O anúncio do acordo entre o executivo e o MP-RS foi por meio de coletiva conjunta de imprensa. Estiveram na mesma mesa o chefe da Casa Civil, Carlos Pestana, o procurador geral de Justiça, Eduardo de Lima Veiga e o procurador Evilásio Carvalho da Silva, da Procuradoria-Geral do Rio Grande do Sul (PGE). Todos defenderam o acordo como um esforço conjunto de valorização do magistério e cumprimento da exigência de remuneração de acordo com a Lei Nacional do Piso, enquanto se desdobram questionamentos dos estados em relação à correção dos valores.
“É um acordo parcial e provisório. Vigorará a partir da homologação até o momento da sentença transitado em julgado.
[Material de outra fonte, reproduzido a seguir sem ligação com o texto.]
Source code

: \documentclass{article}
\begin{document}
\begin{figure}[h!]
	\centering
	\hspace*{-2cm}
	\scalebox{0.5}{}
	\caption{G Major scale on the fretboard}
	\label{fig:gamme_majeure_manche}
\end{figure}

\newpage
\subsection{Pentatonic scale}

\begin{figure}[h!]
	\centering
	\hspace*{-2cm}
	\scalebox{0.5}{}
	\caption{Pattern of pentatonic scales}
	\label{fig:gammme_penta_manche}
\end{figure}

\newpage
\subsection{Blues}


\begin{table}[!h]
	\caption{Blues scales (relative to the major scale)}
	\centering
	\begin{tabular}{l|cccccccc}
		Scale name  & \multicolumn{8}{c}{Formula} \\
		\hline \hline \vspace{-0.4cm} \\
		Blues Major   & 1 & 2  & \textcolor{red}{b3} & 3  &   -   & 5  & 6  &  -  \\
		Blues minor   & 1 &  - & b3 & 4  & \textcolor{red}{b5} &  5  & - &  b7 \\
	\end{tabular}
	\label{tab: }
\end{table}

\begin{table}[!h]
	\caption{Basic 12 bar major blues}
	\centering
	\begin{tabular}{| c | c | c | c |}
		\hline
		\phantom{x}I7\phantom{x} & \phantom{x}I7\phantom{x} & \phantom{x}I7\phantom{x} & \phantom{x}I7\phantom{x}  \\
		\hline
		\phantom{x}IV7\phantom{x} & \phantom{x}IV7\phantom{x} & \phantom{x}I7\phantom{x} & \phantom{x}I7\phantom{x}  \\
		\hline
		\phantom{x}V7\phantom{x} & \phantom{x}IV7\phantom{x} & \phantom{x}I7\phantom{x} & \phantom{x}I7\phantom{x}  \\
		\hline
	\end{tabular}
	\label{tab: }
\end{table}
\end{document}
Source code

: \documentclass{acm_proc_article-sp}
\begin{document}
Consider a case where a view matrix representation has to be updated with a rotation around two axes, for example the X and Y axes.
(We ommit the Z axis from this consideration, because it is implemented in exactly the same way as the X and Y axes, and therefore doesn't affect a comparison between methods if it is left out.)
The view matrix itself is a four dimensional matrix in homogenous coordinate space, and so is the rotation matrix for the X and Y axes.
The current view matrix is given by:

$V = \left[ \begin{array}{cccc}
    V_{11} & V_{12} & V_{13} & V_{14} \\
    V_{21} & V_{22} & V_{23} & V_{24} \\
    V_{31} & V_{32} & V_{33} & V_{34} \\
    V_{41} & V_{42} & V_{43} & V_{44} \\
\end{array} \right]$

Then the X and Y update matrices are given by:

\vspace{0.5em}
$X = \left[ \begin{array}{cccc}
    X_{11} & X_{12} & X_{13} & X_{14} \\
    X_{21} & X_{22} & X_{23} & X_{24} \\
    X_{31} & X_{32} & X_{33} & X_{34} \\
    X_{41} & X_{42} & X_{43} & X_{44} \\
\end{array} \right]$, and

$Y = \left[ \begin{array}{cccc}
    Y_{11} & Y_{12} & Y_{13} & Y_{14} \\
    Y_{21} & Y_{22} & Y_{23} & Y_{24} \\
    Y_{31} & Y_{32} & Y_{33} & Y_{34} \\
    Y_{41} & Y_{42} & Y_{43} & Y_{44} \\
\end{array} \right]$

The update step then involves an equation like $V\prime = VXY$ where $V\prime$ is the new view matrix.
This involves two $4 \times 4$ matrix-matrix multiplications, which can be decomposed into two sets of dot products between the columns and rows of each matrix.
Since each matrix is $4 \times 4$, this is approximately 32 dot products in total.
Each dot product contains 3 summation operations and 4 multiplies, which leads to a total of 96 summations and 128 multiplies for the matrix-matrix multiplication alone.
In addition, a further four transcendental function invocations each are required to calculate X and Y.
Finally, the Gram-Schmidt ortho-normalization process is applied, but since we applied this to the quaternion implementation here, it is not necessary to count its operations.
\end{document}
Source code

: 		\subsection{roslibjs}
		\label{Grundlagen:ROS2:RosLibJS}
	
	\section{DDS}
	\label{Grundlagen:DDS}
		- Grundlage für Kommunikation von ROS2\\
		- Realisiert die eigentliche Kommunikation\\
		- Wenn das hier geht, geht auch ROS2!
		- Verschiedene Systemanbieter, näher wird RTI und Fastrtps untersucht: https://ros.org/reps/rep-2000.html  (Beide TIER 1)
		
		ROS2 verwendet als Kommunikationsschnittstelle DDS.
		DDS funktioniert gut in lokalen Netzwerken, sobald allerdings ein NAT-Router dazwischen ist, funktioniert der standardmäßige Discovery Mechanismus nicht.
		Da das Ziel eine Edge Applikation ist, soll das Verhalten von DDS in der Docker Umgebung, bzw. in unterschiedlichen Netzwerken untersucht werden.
Queremos garantir que nenhum professor no regime de 40 horas, proporcionalmente aos de 20 horas, recebam menos de R$ 1.451 até o resultado da ação”, salienta Pestana. Segundo o chefe da Casa Civil, a medida não terá incidência no Plano de Carreira. “Será uma forma de antecipação dos valores que o estado poderá ter que pagar se perder a ação que questiona os critérios do cálculo do piso”.
O procurador Evilásio lembra que o acordo não resolve o problema do cumprimento do piso por parte do estado. “A PGE vem enfrentando demandas individuais dos professores pleiteando o cumprimento da lei federal. É um tema que não está totalmente definido juridicamente”, falou, citando as pendências no Supremo Tribunal Federal. Em 2008, a decisão do STF de tornar obrigatório o pagamento do piso por parte dos estados causou reações dos governos que alegaram incapacidade orçamentária para cumprimento da lei. “A PGE entrou junto com outros estados com embargos de declaração para definir o termo inicial que diz desde quando é devido o piso nacional”, cita.
Camila Domingues/Palácio Piratini
"Queremos garantir que nenhum professor no regime de 40 horas, proporcionalmente aos de 20 horas, recebam menos de R$ 1.451 até o resultado da ação”, salientou Pestana durante coletiva | Foto: Camila Domingues/Palácio Piratini

Outra decisão que ainda caberá ao STF refere-se ao questionamento sobre os índices de reajuste pelo Fundeb. “É inconstitucional porque retira dos estados a capacidade de autoorganização e de ter previsão orçamentária prévia. Ainda deve demorar o enfrentamento destas questões. Por isso, esta solução provisória se apresentou”, fala o procurador da PGE.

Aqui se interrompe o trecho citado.